Goal of the exercise: Below are the records; extract from them the line containing "la esquina derecha." to the line containing "QuantInsti 校友聚会-伦敦(2018 年)", both lines included, exactly and with no pictures.

Plain-text document sources
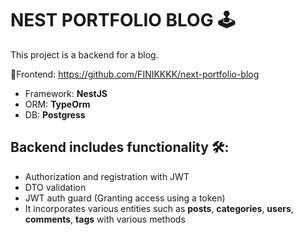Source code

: # NEST PORTFOLIO BLOG 🕹

This project is a backend for a blog.

📌Frontend: https://github.com/FINIKKKK/next-portfolio-blog

- Framework: **NestJS**
- ORM: **TypeOrm**
- DB: **Postgress**

## Backend includes functionality 🛠:
- Authorization and registration with JWT
- DTO validation
- JWT auth guard (Granting access using a token)
- It incorporates various entities such as **posts**, **categories**, **users**, **comments**, **tags** with various methods
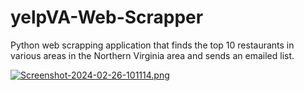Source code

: # yelpVA-Web-Scrapper
Python web scrapping application that finds the top 10 restaurants in various areas in the Northern Virginia area and sends an emailed list.

[![Screenshot-2024-02-26-101114.png](https://i.postimg.cc/pd6GnBhG/Screenshot-2024-02-26-101114.png)](https://postimg.cc/Z96FGpLp)

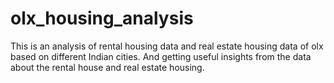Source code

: # olx_housing_analysis
This is an analysis of rental housing data and real estate housing data of olx based on different Indian cities. And getting useful insights from the data about the rental house and real estate housing.
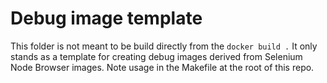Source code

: # Debug image template

This folder is not meant to be build directly from the `docker build .` It only stands as a template for creating debug images derived from Selenium Node Browser images. Note usage in the Makefile at the root of this repo.
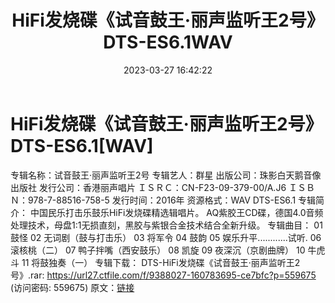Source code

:﻿---
title: HiFi发烧碟《试音鼓王·丽声监听王2号》DTS-ES6.1WAV
date: 2023-03-27 16:42:22
categories: 试音碟、非卖品、发烧碟
tags: 纯音雅乐
---
# HiFi发烧碟《试音鼓王·丽声监听王2号》DTS-ES6.1[WAV]

专辑名称：试音鼓王·丽声监听王2号
专辑艺人：群星
出版公司：珠影白天鹅音像出版社
发行公司：香港丽声唱片
ＩＳＲＣ：CN-F23-09-379-00/A.J6
ＩＳＢＮ：978-7-88516-758-5
发行时间：2016年
资源格式：WAV DTS-ES6.1
专辑简介：
中国民乐打击乐鼓乐HiFi发烧碟精选辑唱片。
AQ紫胶王CD碟，德国4.0音频处理技术，母盘1:1无损直刻，黑胶与紫银合金技术结合全新升级。
专辑曲目：
01 鼓怪
02 无词剧（鼓与打击乐）
03 将军令
04 鼓韵
05 娱乐升平............试听.
06 滚核桃（二）
07 鸭子拌嘴（西安鼓乐）
08 凯旋
09 夜深沉（京剧曲牌）
10 牛虎斗
11 将鼓独奏（一）
专辑下载：
DTS-HiFi发烧碟《试音鼓王·丽声监听王2号》.rar: https://url27.ctfile.com/f/9388027-160783695-ce7bfc?p=559675
(访问密码: 559675)
原文：[链接](https://blog.sina.com.cn/s/blog_1647c7e760103116a.html)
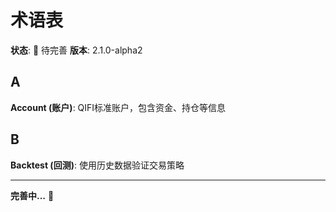 # 术语表

**状态**: 🚧 待完善
**版本**: 2.1.0-alpha2

## A

**Account (账户)**: QIFI标准账户，包含资金、持仓等信息

## B

**Backtest (回测)**: 使用历史数据验证交易策略

---

**完善中...** 📝
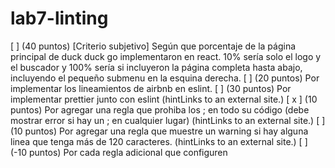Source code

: # lab7-linting

[   ] (40 puntos) [Criterio subjetivo] Según que porcentaje de la página principal de duck duck go implementaron en react. 10% sería solo el logo y el buscador y 100% sería si incluyeron la página completa hasta abajo, incluyendo el pequeño submenu en la esquina derecha.
[   ] (20 puntos) Por implementar los lineamientos de airbnb en eslint.
[   ] (30 puntos) Por implementar prettier junto con eslint (hintLinks to an external site.)
[ x ] (10 puntos) Por agregar una regla que prohiba los ; en todo su código (debe mostrar error si hay un ; en cualquier lugar) (hintLinks to an external site.)
[   ] (10 puntos) Por agregar una regla que muestre un warning si hay alguna linea que tenga más de 120 caracteres. (hintLinks to an external site.)
[   ] (-10 puntos) Por cada regla adicional que configuren
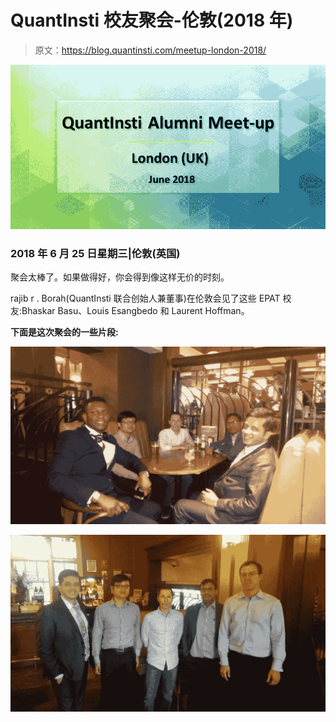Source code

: # QuantInsti 校友聚会-伦敦(2018 年)

> 原文：<https://blog.quantinsti.com/meetup-london-2018/>

![QI Meetup London (UK)](img/480e1e1302b4736a1b16e42503c7467e.png)

### **2018 年 6 月 25 日星期三|伦敦(英国)**

聚会太棒了。如果做得好，你会得到像这样无价的时刻。

rajib r . Borah(QuantInsti 联合创始人兼董事)在伦敦会见了这些 EPAT 校友:Bhaskar Basu、Louis Esangbedo 和 Laurent Hoffman。

**下面是这次聚会的一些片段:**

![QI Meetup London 1](img/6267c74e2d6f0a6ecbb0bdd05f0cb7d8.png)

![QI Meetup London 2](img/b2c6bb79584bd3b8ed05a2177307fbd9.png)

Result of this exercise:
[   ] (40 puntos) [Criterio subjetivo] Según que porcentaje de la página principal de duck duck go implementaron en react. 10% sería solo el logo y el buscador y 100% sería si incluyeron la página completa hasta abajo, incluyendo el pequeño submenu en la esquina derecha.
[   ] (20 puntos) Por implementar los lineamientos de airbnb en eslint.
[   ] (30 puntos) Por implementar prettier junto con eslint (hintLinks to an external site.)
[ x ] (10 puntos) Por agregar una regla que prohiba los ; en todo su código (debe mostrar error si hay un ; en cualquier lugar) (hintLinks to an external site.)
[   ] (10 puntos) Por agregar una regla que muestre un warning si hay alguna linea que tenga más de 120 caracteres. (hintLinks to an external site.)
[   ] (-10 puntos) Por cada regla adicional que configuren
Source code

: # QuantInsti 校友聚会-伦敦(2018 年)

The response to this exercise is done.